# Dip Pen



## Tim K (Nov 12, 2013)

A dip pen, holder & ink.
I wanted it to look old, 350 yr. old white oak. 
C & C welcome...


----------



## Crashmph (Nov 12, 2013)

That is a very nice "working" piece of art.  I have not attempted dip pens yet, but after seeing so many recently, I'll have to give it a go.


----------



## JohnGreco (Nov 12, 2013)

Nice! How do you find it handling fountain pen ink?


----------



## Tim K (Nov 12, 2013)

It works ok, waiting for some Encre dip pen ink to arrive


----------



## BRobbins629 (Nov 12, 2013)

Nice one.  Particularly like the ink and pen holder.


----------



## stonepecker (Nov 12, 2013)

You did what you set out to do......... It looks old.  And as CRASH said.....a very nice piece of art.


----------



## wildbill23c (Dec 31, 2013)

Very nice.  I just got into fountain pens not too long ago this year, and this gives me inspiration to do something similar.


----------



## SteveG (Jan 1, 2014)

Going back some years, a very difficult thing I had to do was to "distress" a set of furniture I had made for a customer. It was really tough to spend all the time care and talent to build very nice furniture, then have to 'beat it up, mar it, spill something on it, and then present it to the customer as the fine furniture it was!. This short story is a lead up to suggest you make the pen look "OLD".   It looks new. The stand is and looks old. Make the pen look old too. Think of the wear that occurs in daily use, etc., Then grit your teeth, AND DO IT!


----------



## skiprat (Jan 1, 2014)

Very nice. :good::good:

I hope the new ink bottle fits in the space you made in the stand.


----------



## montmill (Jan 1, 2014)

The dark area around the openings are a nice touch and looks like years of ink spills.

Montmill


----------



## SDB777 (Jan 1, 2014)

Most of my dip pens have 'offset holders'....how does the straight line holder work for ya?  I've never tried one...

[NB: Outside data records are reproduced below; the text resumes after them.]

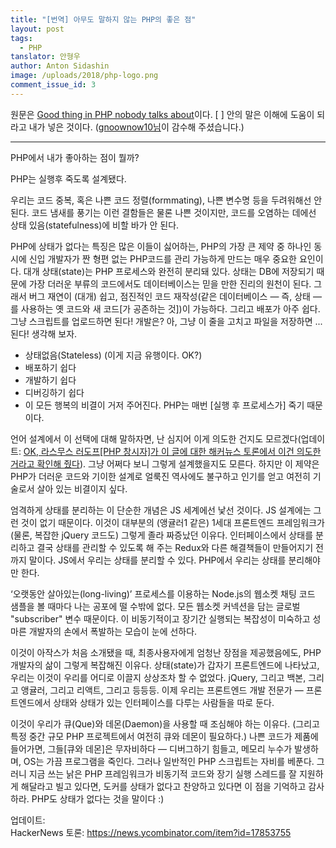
 ```yaml
---
title: "[번역] 아무도 말하지 않는 PHP의 좋은 점"
layout: post
tags: 
  - PHP
tanslator: 안형우
author: Anton Sidashin
image: /uploads/2018/php-logo.png
comment_issue_id: 3
---
```


원문은 [Good thing in PHP nobody talks about](http://pixeljets.com/blog/good-thing-in-php-nobody-talks-about/)이다. [ ] 안의 말은 이해에 도움이 되라고 내가 넣은 것이다. ([gnoownow10님](http://gnoownow10.cafe24.com/)이 감수해 주셨습니다.)

----

PHP에서 내가 좋아하는 점이 뭘까?

PHP는 실행후 죽도록 설계됐다.

우리는 코드 중복, 혹은 나쁜 코드 정렬(formmating), 나쁜 변수명 등을 두려워해선 안 된다. 코드 냄새를 풍기는 이런 결함들은 물론 나쁜 것이지만, 코드를 오염하는 데에선 상태 있음(statefulness)에 비할 바가 안 된다.

PHP에 상태가 없다는 특징은 많은 이들이 싫어하는, PHP의 가장 큰 제약 중 하나인 동시에 신입 개발자가 짠 형편 없는 PHP코드를 관리 가능하게 만드는 매우 중요한 요인이다. 대개 상태(state)는 PHP 프로세스와 완전히 분리돼 있다. 상태는 DB에 저장되기 때문에 가장 더러운 부류의 코드에서도 데이터베이스는 믿을 만한 진리의 원천이 된다. 그래서 버그 재연이 (대개) 쉽고, 점진적인 코드 재작성(같은 데이터베이스 — 즉, 상태 — 를 사용하는 옛 코드와 새 코드[가 공존하는 것])이 가능하다. 그리고 배포가 아주 쉽다. 그냥 스크립트를 업로드하면 된다! 개발은? 아, 그냥 이 줄을 고치고 파일을 저장하면 ... 된다! 생각해 보자.

- 상태없음(Stateless) (이게 지금 유행이다. OK?)
- 배포하기 쉽다
- 개발하기 쉽다
- 디버깅하기 쉽다
- 이 모든 행복의 비결이 거저 주어진다. PHP는 매번 [실행 후 프로세스가] 죽기 때문이다.

언어 설계에서 이 선택에 대해 말하자면, 난 심지어 이게 의도한 건지도 모르겠다(업데이트: [OK, 라스무스 러도프[PHP 창시자]가 이 글에 대한 해커뉴스 토론에서 이건 의도한 거라고 확인해 줬다](https://news.ycombinator.com/item?id=17853755)). 그냥 어쩌다 보니 그렇게 설계했을지도 모른다. 하지만 이 제약은 PHP가 더러운 코드와 기이한 설계로 얼룩진 역사에도 불구하고 인기를 얻고 여전히 기술로서 살아 있는 비결이지 싶다.

엄격하게 상태를 분리하는 이 단순한 개념은 JS 세계에선 낯선 것이다. JS 설계에는 그런 것이 없기 때문이다. 이것이 대부분의 (앵귤러1 같은) 1세대 프론트엔드 프레임워크가 (물론, 복잡한 jQuery 코드도) 그렇게 졸라 짜증났던 이유다. 인터페이스에서 상태를 분리하고 결국 상태를 관리할 수 있도록 해 주는 Redux와 다른 해결책들이 만들어지기 전까지 말이다. JS에서 우리는 상태를 분리할 수 있다. PHP에서 우리는 상태를 분리해야만 한다.

‘오랫동안 살아있는(long-living)’ 프로세스를 이용하는 Node.js의 웹소켓 채팅 코드 샘플을 볼 때마다 나는 공포에 떨 수밖에 없다. 모든 웹소켓 커넥션을 담는 글로벌 "subscriber" 변수 때문이다. 이 비동기적이고 장기간 실행되는 복잡성이 미숙하고 성마른 개발자의 손에서 폭발하는 모습이 눈에 선하다.

이것이 아작스가 처음 소개됐을 때, 최종사용자에게 엄청난 장점을 제공했음에도, PHP 개발자의 삶이 그렇게 복잡해진 이유다. 상태(state)가 갑자기 프론트엔드에 나타났고, 우리는 이것이 우리를 어디로 이끌지 상상조차 할 수 없었다. jQuery, 그리고 백본, 그리고 앵귤러, 그리고 리액트, 그리고 등등등. 이제 우리는 프론트엔드 개발 전문가 — 프론트엔드에서 상태와 상태가 있는 인터페이스를 다루는 사람들을 따로 둔다.

이것이 우리가 큐(Que)와 데몬(Daemon)을 사용할 때 조심해야 하는 이유다. (그리고 특정 중간 규모 PHP 프로젝트에서 여전히 큐와 데몬이 필요하다.) 나쁜 코드가 제품에 들어가면, 그들[큐와 데몬]은 무자비하다 — 디버그하기 힘들고, 메모리 누수가 발생하며, OS는 가끔 프로그램을 죽인다. 그러나 일반적인 PHP 스크립트는 자비를 베푼다. 그러니 지금 쓰는 낡은 PHP 프레임워크가 비동기적 코드와 장기 실행 스레드를 잘 지원하게 해달라고 빌고 있다면, 도커를 상태가 없다고 찬양하고 있다면 이 점을 기억하고 감사하라. PHP도 상태가 없다는 것을 말이다 :)

업데이트:   
HackerNews 토론: <https://news.ycombinator.com/item?id=17853755>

So the timber was 350yrs old, or the tree in came from was 350yrs old?




Regardless...the desk set piece is very awesome and 'works' with the whole set-up!!!




Scott (I like Noodlers ink) B


----------



## Tim K (Jan 5, 2014)

Scott,
The straight line holder seems to work well, but then again I'm not a calligraphy artist.

Steve,
I never thought about the pen looking to new!  Believe me that can be fixed!


Thanks!


----------